Alors que les discussions de comptoir vont bon train sur l’intransigeance de notre gouvernement face aux demandes américaines de gel des implantations à Jérusalem et le refus des Palestiniens à reconnaître la judéité du pays, de nouveaux autocollants couvrent les voitures tandis que les vieux sont recyclés. On colle à nouveau des slogans politiques sur les arrêts de bus, des programmes entiers contenus dans une phrase courte, assez évocatrice pour signifier toute une politique.

Mais de quelle dualité parle-t-on? Et de quelle unité? La tradition juive imagine la ville comme une cité double, construite d’une partie terrestre et d’une autre céleste, loin des convoitises et conflits humains. Le slogan même des soutiens de son indivisibilité – « Yéroushalayim A’hat! » – porte en lui une contradiction linguistique. Tout en proclamant l’unité de la ville, il admet sa dualité, ne serait-ce qu’étymologiquement.

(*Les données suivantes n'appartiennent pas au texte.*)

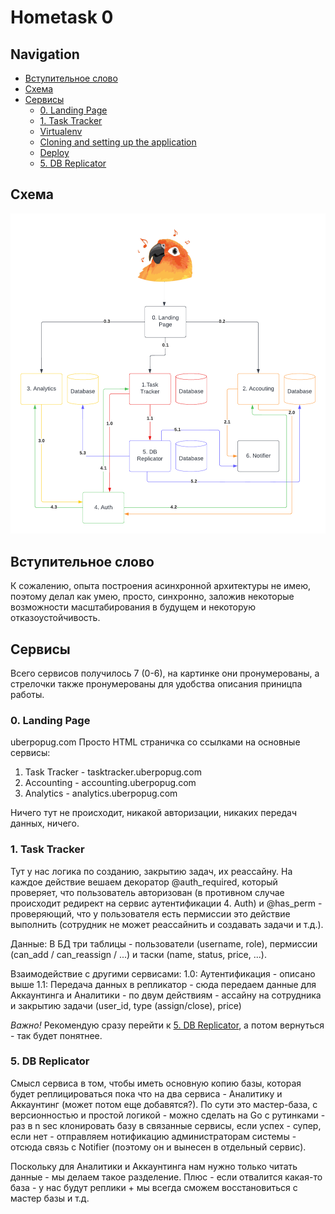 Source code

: # Hometask 0

## Navigation

>>>
* [Вступительное слово](#вступительное-слово)
* [Схема](#схема)
* [Сервисы](#сервисы)
  * [0. Landing Page](#0-landing-page)
  * [1. Task Tracker](#1-task-tracker)
  * [Virtualenv](#virtualenv)
  * [Cloning and setting up the application](#cloning-and-setting-up-the-application)
  * [Deploy](#deploy)
  * [5. DB Replicator](#5-db-replicator)
>>>

## Схема

![схема](scheme.png)

## Вступительное слово

К сожалению, опыта построения асинхронной архитектуры не имею, поэтому делал как умею, просто, синхронно,
заложив некоторые возможности масштабирования в будущем и некоторую отказоустойчивость.

## Сервисы

Всего сервисов получилось 7 (0-6), на картинке они пронумерованы, а стрелочки также пронумерованы для удобства описания приницпа работы.

### 0. Landing Page

uberpopug.com
Просто HTML страничка со ссылками на основные сервисы: 

1. Task Tracker - tasktracker.uberpopug.com
2. Accounting - accounting.uberpopug.com
3. Analytics - analytics.uberpopug.com

Ничего тут не происходит, никакой авторизации, никаких передач данных, ничего.

### 1. Task Tracker

Тут у нас логика по созданию, закрытию задач, их реассайну.
На каждое действие вешаем декоратор @auth_required, который проверяет, что пользователь авторизован (в противном случае происходит редирект на сервис аутентификации 4. Auth) и @has_perm - проверяющий, что у пользователя есть пермиссии это действие выполнить (сотрудник не может реассайнить и создавать задачи и т.д.).

Данные:
В БД три таблицы - пользователи (username, role), пермиссии (can_add / can_reassign / ...) и таски (name, status, price, ...).

Взаимодействие с другими сервисами:
1.0: Аутентификация - описано выше
1.1: Передача данных в репликатор - сюда передаем данные для Аккаунтинга и Аналитики - по двум действиям - ассайну на сотрудника и закрытию задачи (user_id, type (assign/close), price)

*Важно!*
Рекомендую сразу перейти к [5. DB Replicator](#5-db-replicator), а потом вернуться - так будет понятнее.

### 5. DB Replicator

Смысл сервиса в том, чтобы иметь основную копию базы, которая будет реплицироваться пока что на два сервиса - Аналитику и Аккаунтинг (может потом еще добавятся?). По сути это мастер-база, с версионностью и простой логикой - можно сделать на Go с рутинками - раз в n sec клонировать базу в связанные сервисы, если успех - супер, если нет - отправляем нотификацию администраторам системы - отсюда связь с Notifier (поэтому он и вынесен в отдельный сервис).

Поскольку для Аналитики и Аккаунтинга нам нужно только читать данные - мы делаем такое разделение. Плюс - если отвалится какая-то база - у нас будут реплики + мы всегда сможем восстановиться с мастер базы и т.д.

Entre ville moderne et vieille ville, partie arabe et moitié occidentale, chacun participant à une situation inextricable, les contrastes semblent à eux seuls définir l’espace urbain. D’aucuns disent que Jérusalem rend fou. Elle en bouscule plus d’un de son charme fascinant, de sa lumière particulière, de ses opposés souvent complémentaires.
  
Perchés sur le toit de l’Hospice autrichien, au coeur de la vieille ville, j’explique à des amis de passage l’étrange phénomène des réservoirs d’eau. Les firmes israéliennes les recouvrent d’un revêtement blanc, tandis que les marques arabes laissent apparent le métal de couleur noire. Ainsi, profitant de la vue donnant sur les quatre parties de la vieille ville, il est possible de mesurer combien les populations sont mélangées, parfois malgré elles, dans l’enchevêtrement de constructions d’une vieille ville presque entièrement absorbée dans la contemplation de sa propre sainteté.

Et pourtant, rien ne serait moins aisé que de conclure que la division de la ville est naturelle. Le nom même de la ville est sujet à controverse, rajoutant un degré au paradoxe. Ainsi, faut-il lire plutôt « Yeroushalayim », qui littéralement pourrait se décomposer pour signifier double héritage, ou héritage de paix? Ou bien « Yeroushalem », tel que le fait l’Hébreu biblique, dont le sens alors diffère significativement? Entre le mot paix (« shalom ») et le mot complet (« shalem ») il n’y a en Hébreu qu’une voyelle de différence. Pour Jérusalem, il s’agira à moyen terme d’un choix aussi crucial que chargé de sens.